A government minister taking responsibility? Resigning without being forced out? Hard to believe! Not exactly unprecedented, but very rare. On 31 January Lord Bates, the international development minister, resigned when he arrived late for work in the House of Lords. The Conservative peer sparked confusion when he gave an apology for not being on time to answer questions from the dispatch box, having missed a question from a Labour peer. According to press reports, Lord Bates commented, ‘I have always believed we should rise to the highest possible standards of courtesy and respect in responding on behalf of the Government to the legitimate questions of the legislature. I am thoroughly ashamed of not being in my place and therefore I shall be offering my resignation to the Prime Minister with immediate effect.’ His reaction was met with amazement and cries of ‘No!’ One Labour peer suggested that an apology would have been adequate to address the issue. Most present agreed.
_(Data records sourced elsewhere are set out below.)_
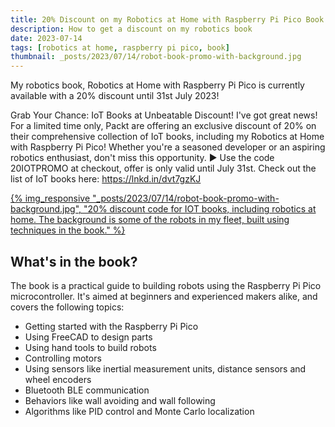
 ```yaml
---
title: 20% Discount on my Robotics at Home with Raspberry Pi Pico Book
description: How to get a discount on my robotics book
date: 2023-07-14
tags: [robotics at home, raspberry pi pico, book]
thumbnail: _posts/2023/07/14/robot-book-promo-with-background.jpg
---
```

My robotics book, Robotics at Home with Raspberry Pi Pico is currently available with a 20% discount until 31st July 2023!

Grab Your Chance: IoT Books at Unbeatable Discount! I've got great news! For a limited time only, Packt are offering an exclusive discount of 20% on their comprehensive collection of IoT books, including my Robotics at Home with Raspberry Pi Pico! Whether you're a seasoned developer or an aspiring robotics enthusiast, don't miss this opportunity. ▶ Use the code 20IOTPROMO at checkout, offer is only valid until July 31st. Check out the list of IoT books here: <https://lnkd.in/dvt7gzKJ>

[{% img_responsive "_posts/2023/07/14/robot-book-promo-with-background.jpg", "20% discount code for IOT books, including robotics at home. The background is some of the robots in my fleet, built using techniques in the book." %}](https://lnkd.in/dvt7gzKJ)

## What's in the book?

The book is a practical guide to building robots using the Raspberry Pi Pico microcontroller. It's aimed at beginners and experienced makers alike, and covers the following topics:

- Getting started with the Raspberry Pi Pico
- Using FreeCAD to design parts
- Using hand tools to build robots
- Controlling motors
- Using sensors like inertial measurement units, distance sensors and wheel encoders
- Bluetooth BLE communication
- Behaviors like wall avoiding and wall following
- Algorithms like PID control and Monte Carlo localization
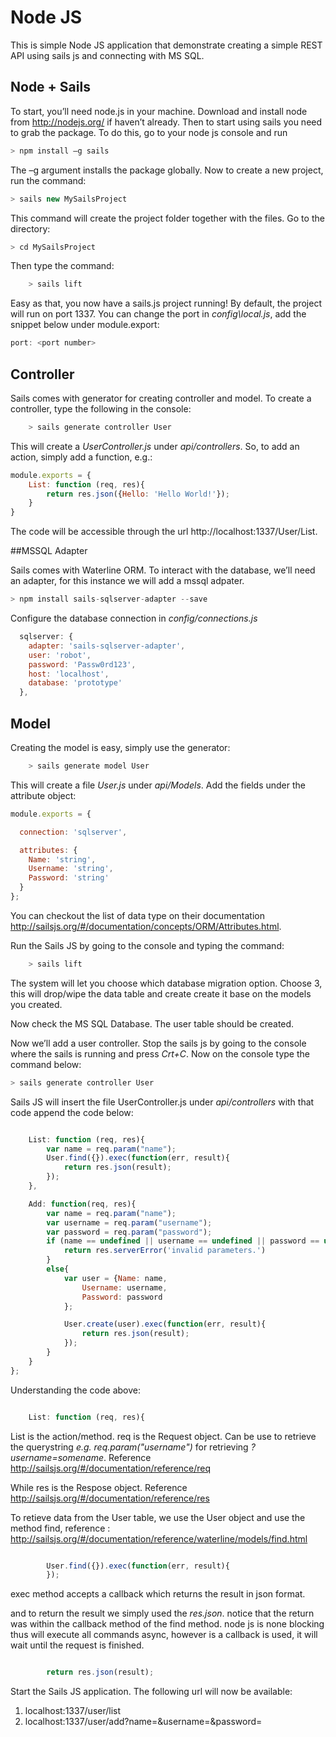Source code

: # Node JS

This is simple Node JS application that demonstrate creating a simple REST API using sails js
and connecting with MS SQL.

## Node + Sails

To start, you’ll need node.js in your machine. Download and install node from http://nodejs.org/ if haven’t already. Then to start using sails you need to grab the package. To do this, go to your node js console and run

```javascript
> npm install –g sails
```

The –g argument installs the package globally. Now to create a new project, run the command:

```javascript
> sails new MySailsProject
```

This command will create the project folder together with the files. Go to the directory:

```javascript
> cd MySailsProject
```

Then type the command:
```javascript
	> sails lift
```	
Easy as that, you now have a sails.js project running! By default, the project will run on port 1337. You can change the port in *config\local.js*, add the snippet below under module.export:

```javascript
port: <port number>
```

## Controller
Sails comes with generator for creating controller and model. To create a controller, type the following in the console:

```javascript
	> sails generate controller User
```

This will create a *UserController.js* under *api/controllers*. So, to add an action, simply add a function, e.g.:

```javascript
module.exports = {
	List: function (req, res){
		return res.json({Hello: 'Hello World!'});
	}
}
```

The code will be accessible through the url http://localhost:1337/User/List.

##MSSQL Adapter

Sails comes with Waterline ORM. To interact with the database, we’ll need an adapter, for this instance we will add a mssql adpater.

```javascript
> npm install sails-sqlserver-adapter --save
```

Configure the database connection in *config/connections.js*
```javascript
  sqlserver: {
    adapter: 'sails-sqlserver-adapter',
    user: 'robot',
    password: 'Passw0rd123',
    host: 'localhost',
    database: 'prototype'
  },
```

## Model

Creating the model is easy, simply use the generator:

```javascript
	> sails generate model User 
```

This will create a file *User.js* under *api/Models*. Add the fields under the attribute object:

```javascript
module.exports = {

  connection: 'sqlserver',

  attributes: {
  	Name: 'string',
  	Username: 'string',
  	Password: 'string'	
  }
};
```
You can checkout the list of data type on their documentation http://sailsjs.org/#/documentation/concepts/ORM/Attributes.html.


Run the Sails JS by going to the console and typing the command:

```javascript
	> sails lift
```

The system will let you choose which database migration option. Choose 3, this will drop/wipe the data table
and create create it base on the models you created.

Now check the MS SQL Database. The user table should be created.

Now we’ll add a user controller. Stop the sails js by going to the console where the sails is running and press *Crt+C*.
Now on the console type the command below:

```javascript
> sails generate controller User
```

Sails JS will insert the file UserController.js under *api/controllers* with that code append the code below:

```javascript

	List: function (req, res){
		var name = req.param("name");
		User.find({}).exec(function(err, result){
			return res.json(result);	
		});
	},

	Add: function(req, res){
		var name = req.param("name");
		var username = req.param("username");
		var password = req.param("password");
		if (name == undefined || username == undefined || password == undefined){
			return res.serverError('invalid parameters.')
		}
		else{
			var user = {Name: name,
				Username: username,
				Password: password
			};

			User.create(user).exec(function(err, result){
				return res.json(result);
			});
		}
	}
};
```

Understanding the code above:

```javascript

	List: function (req, res){
```	

List is the action/method. req is the Request object. Can be use to retrieve the querystring *e.g. req.param("username")*
for retrieving *?username=somename*. Reference http://sailsjs.org/#/documentation/reference/req

While res is the Respose object. Reference http://sailsjs.org/#/documentation/reference/res

To retieve data from the User table, we use the User object and use the method find, reference : http://sailsjs.org/#/documentation/reference/waterline/models/find.html 

```javascript

		User.find({}).exec(function(err, result){
		});
```	

exec method accepts a callback which returns the result in json format.

and to return the result we simply used the *res.json*. notice that the return was within the callback method of the find method. node js is none blocking thus will execute all commands async, however is a callback is used, it will wait until the request is finished.

```javascript

		return res.json(result);
```	


Start the Sails JS application. The following url will now be available:

1. localhost:1337/user/list 
2. localhost:1337/user/add?name=<name>&username=<usenname>&password=<password>


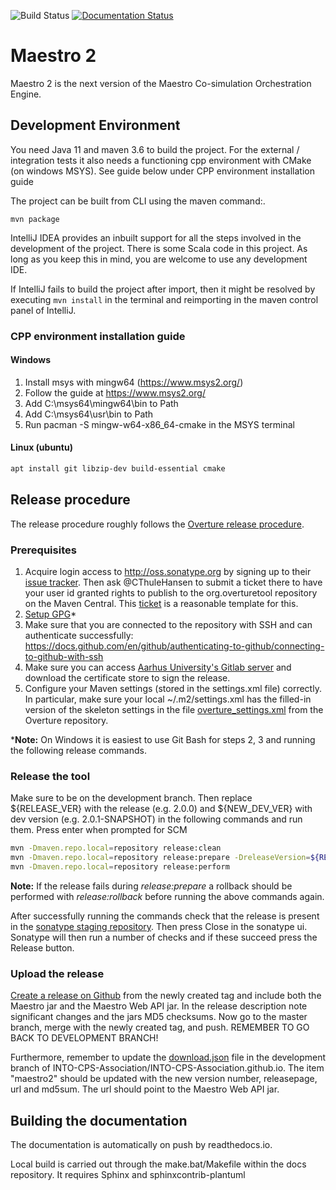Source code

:![Build Status](https://github.com/INTO-CPS-Association/maestro/workflows/Maestro2/badge.svg?branch=development)
[![Documentation Status](https://readthedocs.org/projects/maestro/badge/?version=latest)](https://into-cps-maestro.readthedocs.io/en/latest/)

# Maestro 2

Maestro 2 is the next version of the Maestro Co-simulation Orchestration Engine.

## Development Environment

You need Java 11 and maven 3.6 to build the project. For the external / integration tests it also needs a functioning
cpp environment with CMake (on windows MSYS). See guide below under CPP environment installation guide

The project can be built from CLI using the maven command:.

```
mvn package
```

IntelliJ IDEA provides an inbuilt support for all the steps involved in the development of the project. There is some
Scala code in this project. As long as you keep this in mind, you are welcome to use any development IDE.

If IntelliJ fails to build the project after import, then it might be resolved by executing `mvn install` in the
terminal and reimporting in the maven control panel of IntelliJ.

### CPP environment installation guide

#### Windows
1. Install msys with mingw64 (https://www.msys2.org/)
2. Follow the guide at https://www.msys2.org/
3. Add C:\msys64\mingw64\bin to Path
4. Add C:\msys64\usr\bin to Path
5. Run pacman -S mingw-w64-x86_64-cmake in the MSYS terminal

#### Linux (ubuntu)

```bash
apt install git libzip-dev build-essential cmake
```

## Release procedure
The release procedure roughly follows the [Overture release procedure](https://github.com/overturetool/overture/wiki/New-Release-Procedure).
### Prerequisites
1. Acquire login access to http://oss.sonatype.org by signing up to their [issue tracker](https://issues.sonatype.org/secure/Dashboard.jspa). 
Then ask @CThuleHansen to submit a ticket there to have your user id granted rights to publish to the org.overturetool repository on the Maven Central. 
This [ticket](https://issues.sonatype.org/browse/OSSRH-35910) is a reasonable template for this.
2. [Setup GPG](https://central.sonatype.org/publish/requirements/gpg/)*
3. Make sure that you are connected to the repository with SSH and can authenticate successfully: https://docs.github.com/en/github/authenticating-to-github/connecting-to-github-with-ssh
4. Make sure you can access [Aarhus University's Gitlab server](https://gitlab.au.dk/overture/certificates) and download the certificate store to sign the release. 
5. Configure your Maven settings (stored in the settings.xml file) correctly. 
In particular, make sure your local ~/.m2/settings.xml has the filled-in version of the skeleton settings in the file 
[overture_settings.xml](https://github.com/overturetool/overture/blob/development/overture_settings.xml) from the Overture repository.

*__Note:__ On Windows it is easiest to use Git Bash for steps 2, 3 and running the following release commands.

### Release the tool
Make sure to be on the development branch. 
Then replace ${RELEASE_VER} with the release (e.g. 2.0.0) and ${NEW_DEV_VER} with dev version (e.g. 2.0.1-SNAPSHOT) in the following commands and run them. Press
enter when prompted for SCM

```bash
mvn -Dmaven.repo.local=repository release:clean
mvn -Dmaven.repo.local=repository release:prepare -DreleaseVersion=${RELEASE_VER} -DdevelopmentVersion=${NEW_DEV_VER}
mvn -Dmaven.repo.local=repository release:perform
```
__Note:__ If the release fails during _release:prepare_ a rollback should be performed with _release:rollback_ before running the above commands again.

After successfully running the commands check that the release is present in the [sonatype staging repository](https://oss.sonatype.org/#stagingRepositories).
Then press Close in the sonatype ui. Sonatype will then run a number of checks and if these succeed press the Release button.

### Upload the release

[Create a release on Github](https://github.com/INTO-CPS-Association/maestro/tags) from the newly created tag and include both the Maestro jar and the Maestro Web API jar.
In the release description note significant changes and the jars MD5 checksums.
Now go to the master branch, merge with the newly created tag, and push. REMEMBER TO GO BACK TO DEVELOPMENT BRANCH!

Furthermore, remember to update the [download.json](https://github.com/INTO-CPS-Association/INTO-CPS-Association.github.io/tree/development/download) file in the development branch of INTO-CPS-Association/INTO-CPS-Association.github.io.
The item "maestro2" should be updated with the new version number, releasepage, url and md5sum. The url should point to the Maestro Web API jar.

## Building the documentation

The documentation is automatically on push by readthedocs.io.

Local build is carried out through the make.bat/Makefile within the docs repository. It requires Sphinx and
sphinxcontrib-plantuml
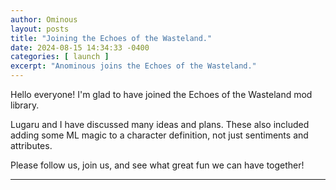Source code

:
 ```yaml
---
author: Ominous
layout: posts
title: "Joining the Echoes of the Wasteland."
date: 2024-08-15 14:34:33 -0400
categories: [ launch ]
excerpt: "Anominous joins the Echoes of the Wasteland."
---
```


Hello everyone! I'm glad to have joined the Echoes of the Wasteland mod library. 

Lugaru and I have discussed many ideas and plans.
These also included adding some ML magic to a character definition, not just sentiments and attributes.

Please follow us, join us, and see what great fun we can have together!

___
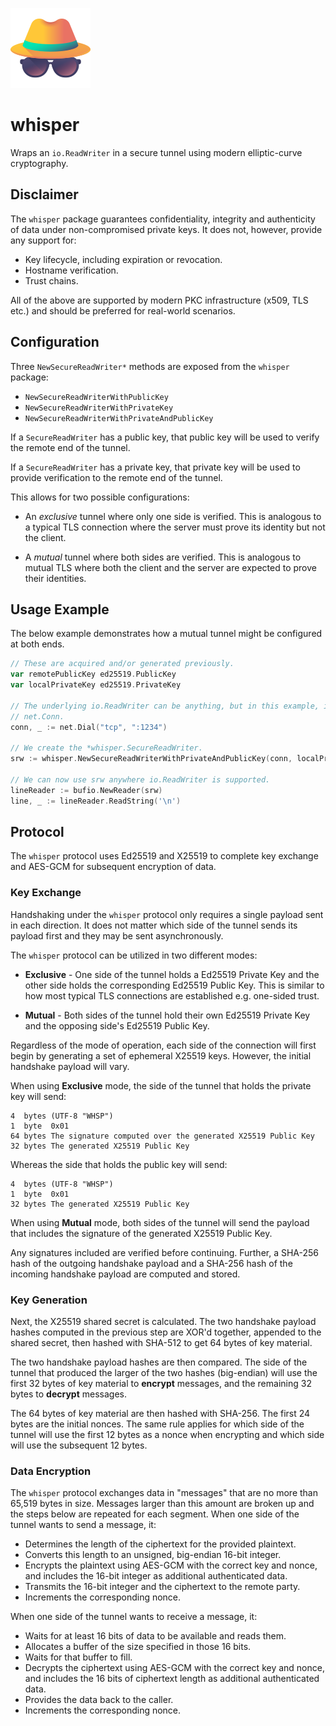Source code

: ![](icon.png)

# whisper

Wraps an `io.ReadWriter` in a secure tunnel using modern elliptic-curve
cryptography.

## Disclaimer

The `whisper` package guarantees confidentiality, integrity and authenticity of
data under non-compromised private keys.  It does not, however, provide any
support for:

- Key lifecycle, including expiration or revocation.
- Hostname verification.
- Trust chains.

All of the above are supported by modern PKC infrastructure (x509, TLS etc.) and
should be preferred for real-world scenarios.

## Configuration

Three `NewSecureReadWriter*` methods are exposed from the `whisper` package:

- `NewSecureReadWriterWithPublicKey`
- `NewSecureReadWriterWithPrivateKey`
- `NewSecureReadWriterWithPrivateAndPublicKey`

If a `SecureReadWriter` has a public key, that public key will be used to verify
the remote end of the tunnel.

If a `SecureReadWriter` has a private key, that private key will be used to
provide verification to the remote end of the tunnel.

This allows for two possible configurations:

- An _exclusive_ tunnel where only one side is verified.  This is analogous to
a typical TLS connection where the server must prove its identity but not the
client.

- A _mutual_ tunnel where both sides are verified.  This is analogous to mutual
TLS where both the client and the server are expected to prove their identities.

## Usage Example

The below example demonstrates how a mutual tunnel might be configured at both
ends.

```go
// These are acquired and/or generated previously.
var remotePublicKey ed25519.PublicKey
var localPrivateKey ed25519.PrivateKey

// The underlying io.ReadWriter can be anything, but in this example, it is a
// net.Conn.
conn, _ := net.Dial("tcp", ":1234")

// We create the *whisper.SecureReadWriter.
srw := whisper.NewSecureReadWriterWithPrivateAndPublicKey(conn, localPrivateKey, remotePublicKey)

// We can now use srw anywhere io.ReadWriter is supported.
lineReader := bufio.NewReader(srw)
line, _ := lineReader.ReadString('\n')
```

## Protocol

The `whisper` protocol uses Ed25519 and X25519 to complete key exchange and
AES-GCM for subsequent encryption of data.

### Key Exchange

Handshaking under the `whisper` protocol only requires a single payload sent in
each direction.  It does not matter which side of the tunnel sends its payload
first and they may be sent asynchronously.

The `whisper` protocol can be utilized in two different modes:

- **Exclusive** - One side of the tunnel holds a Ed25519 Private Key and the
other side holds the corresponding Ed25519 Public Key.  This is similar to how
most typical TLS connections are established e.g. one-sided trust.

- **Mutual** - Both sides of the tunnel hold their own Ed25519 Private Key and
the opposing side's Ed25519 Public Key.

Regardless of the mode of operation, each side of the connection will first
begin by generating a set of ephemeral X25519 keys.  However, the initial
handshake payload will vary.

When using **Exclusive** mode, the side of the tunnel that holds the private key
will send:

```
4  bytes (UTF-8 "WHSP")
1  byte  0x01
64 bytes The signature computed over the generated X25519 Public Key
32 bytes The generated X25519 Public Key
```

Whereas the side that holds the public key will send:

```
4  bytes (UTF-8 "WHSP")
1  byte  0x01
32 bytes The generated X25519 Public Key
```

When using **Mutual** mode, both sides of the tunnel will send the payload that
includes the signature of the generated X25519 Public Key.

Any signatures included are verified before continuing.  Further, a SHA-256 hash
of the outgoing handshake payload and a SHA-256 hash of the incoming handshake
payload are computed and stored.

### Key Generation

Next, the X25519 shared secret is calculated.  The two handshake payload hashes
computed in the previous step are XOR'd together, appended to the shared secret,
then hashed with SHA-512 to get 64 bytes of key material.

The two handshake payload hashes are then compared.  The side of the tunnel that
produced the larger of the two hashes (big-endian) will use the first 32 bytes
of key material to **encrypt** messages, and the remaining 32 bytes to
**decrypt** messages.

The 64 bytes of key material are then hashed with SHA-256.  The first 24 bytes
are the initial nonces.  The same rule applies for which side of the tunnel will
use the first 12 bytes as a nonce when encrypting and which side will use the
subsequent 12 bytes.

### Data Encryption

The `whisper` protocol exchanges data in "messages" that are no more than 65,519
bytes in size.  Messages larger than this amount are broken up and the steps
below are repeated for each segment.  When one side of the tunnel wants to send
a message, it:

- Determines the length of the ciphertext for the provided plaintext.
- Converts this length to an unsigned, big-endian 16-bit integer.
- Encrypts the plaintext using AES-GCM with the correct key and nonce, and
includes the 16-bit integer as additional authenticated data.
- Transmits the 16-bit integer and the ciphertext to the remote party.
- Increments the corresponding nonce.

When one side of the tunnel wants to receive a message, it:

- Waits for at least 16 bits of data to be available and reads them.
- Allocates a buffer of the size specified in those 16 bits.
- Waits for that buffer to fill.
- Decrypts the ciphertext using AES-GCM with the correct key and nonce, and
includes the 16 bits of ciphertext length as additional authenticated data.
- Provides the data back to the caller.
- Increments the corresponding nonce.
We have no mandate to comment on the motivation for Lord Bates’ action. He resigned dramatically in 2016 to undertake a solo 2,000 mile walk from Buenos Aires to Rio de Janeiro, so perhaps it’s something in the blood. Not our business. But a minister taking responsibility for failing to reach what he believes are the proper standards for a minister most certainly is.
We do not live in a society where taking responsibility is common. More often we meet with blame-shifting, prevarication, finger-pointing, flat-out denial. At school it starts with ‘It wasn’t me, sir’ and goes on from there. Whatever goes wrong, it is somebody else’s fault, or something else’s fault – my environment, my education, my parents, the government, the stars – you name it, someone claims it. One thing is sure – it’s not my fault.
Not new is it? Ancient, in fact. ‘The woman whom you gave to be with me, she gave me fruit of the tree, and I ate’ (Genesis 3:12). When confronted by God regarding the first human sin, Adam’s response was to try (in vain) to shift blame onto Eve and, implicitly, onto God himself. If he had done a better job, it seems, Adam would not have ended up in the predicament he now faced. Eve learned fast and tried to dump blame entirely on the serpent. None of it fooled the Lord as the succeeding verses show. Every guilty party was called to account and received a just sentence.
We are in no better position. Refusing to take responsibility for our sins simply does not work. God is not fooled and still calls us to account. Worse still, refusing to take responsibility actually closes off the one route to a solution. If we will not face up to the reality of the disease, we will never seek or accept the cure. Most of us have met people who, although seriously ill, insist that ‘I’m fine’ and act accordingly. They will never seek the necessary treatment since they do not believe there is anything wrong with them. People die proclaiming, ‘There’s nothing wrong with me.’
For sinners, in fact, the situation is even worse. The sinner asserts ‘I am alive’ when in fact he is dead. How much worse, and how much more foolish, could it be? Denying responsibility for sin precludes seeking the salvation God has provided in Christ crucified and risen. That was David’s experience in Psalm 32. He recalls, ‘For when I kept silent, my bones wasted away through my groaning all day long’ (verse 3). Even his body was severely affected. The solution? Instead of ‘covering’ his sin, he confessed it to the Lord. ‘I acknowledged my sin to you, and I did not cover my iniquity’ (verse 5). The result was cleansing and forgiveness – ‘you forgave the iniquity of my sin’.
That is the heart of the gospel. True repentance – taking responsibility for our sin as an offence against God – opens the way to the lifting of the burden of guilt and healing of the whole person. Rightly David sang, ‘Blessed is the one whose transgression is forgiven, whose sin is covered’ (verse 1). Until we take responsibility, that door remains firmly closed.